The earliest existing historical records of the church date back to the year 1288, but it was built some time before that. That church was most likely a wooden stave church that was likely built during the 13th century. The building had a choir on the east end of the nave and a tower on the west end. In 1673, the church was badly damaged in a storm, and since it had been in poor condition for some time, it was decided to tear down the building.

Instead of rebuilding, the parish purchased another church that was moved here from Sandviken in Bergen. The church from Bergen had been built in the 1500s. The other church was moved to Gjerde and rebuilt on the church site in 1676 where has been in use since that time. The lead builders for this reconstruction were Ola Bysheim and Ola Nedre Eikanger. This white, wooden church seats about 250 people. The church bell dates back to 1315. The bell is inscribed (in Norwegian): "Jakob made me 1315. Pastor Erling had me made."

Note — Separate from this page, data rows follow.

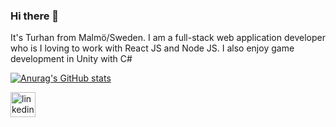 ### Hi there 👋

It's Turhan from Malmö/Sweden. I am a full-stack web application developer who is I loving to work with React JS and Node JS. I also enjoy game development in Unity with C#
 

[![Anurag's GitHub stats](https://github-readme-stats.vercel.app/api?username=turhanergene)](https://github.com/anuraghazra/github-readme-stats) 

[<img src='https://cdn.jsdelivr.net/npm/simple-icons@3.0.1/icons/linkedin.svg' alt='linkedin' height='40'>](https://www.linkedin.com/in/https://www.linkedin.com/in/turhan-e-b25916113//) 
<!--
**TurhanErgene/TurhanErgene** is a ✨ _special_ ✨ repository because its `README.md` (this file) appears on your GitHub profile.

Here are some ideas to get you started:

- 🔭 I’m currently working on ...
- 🌱 I’m currently learning ...
- 👯 I’m looking to collaborate on ...
- 🤔 I’m looking for help with ...
- 💬 Ask me about ...
- 📫 How to reach me: ...
- 😄 Pronouns: ...
- ⚡ Fun fact: ...
-->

In 1814, this church served as an election church (valgkirke). Together with more than 300 other parish churches across Norway, it was a polling station for elections to the 1814 Norwegian Constituent Assembly which wrote the Constitution of Norway. This was Norway's first national elections. Each church parish was a constituency that elected people called "electors" who later met together in each county to elect the representatives for the assembly that was to meet at Eidsvoll Manor later that year.

In 1930, the old tower was torn down and a new church porch and tower was built in its place. In 1956, the church underwent an extensive restoration under the direction of the architect K. Bjerknes.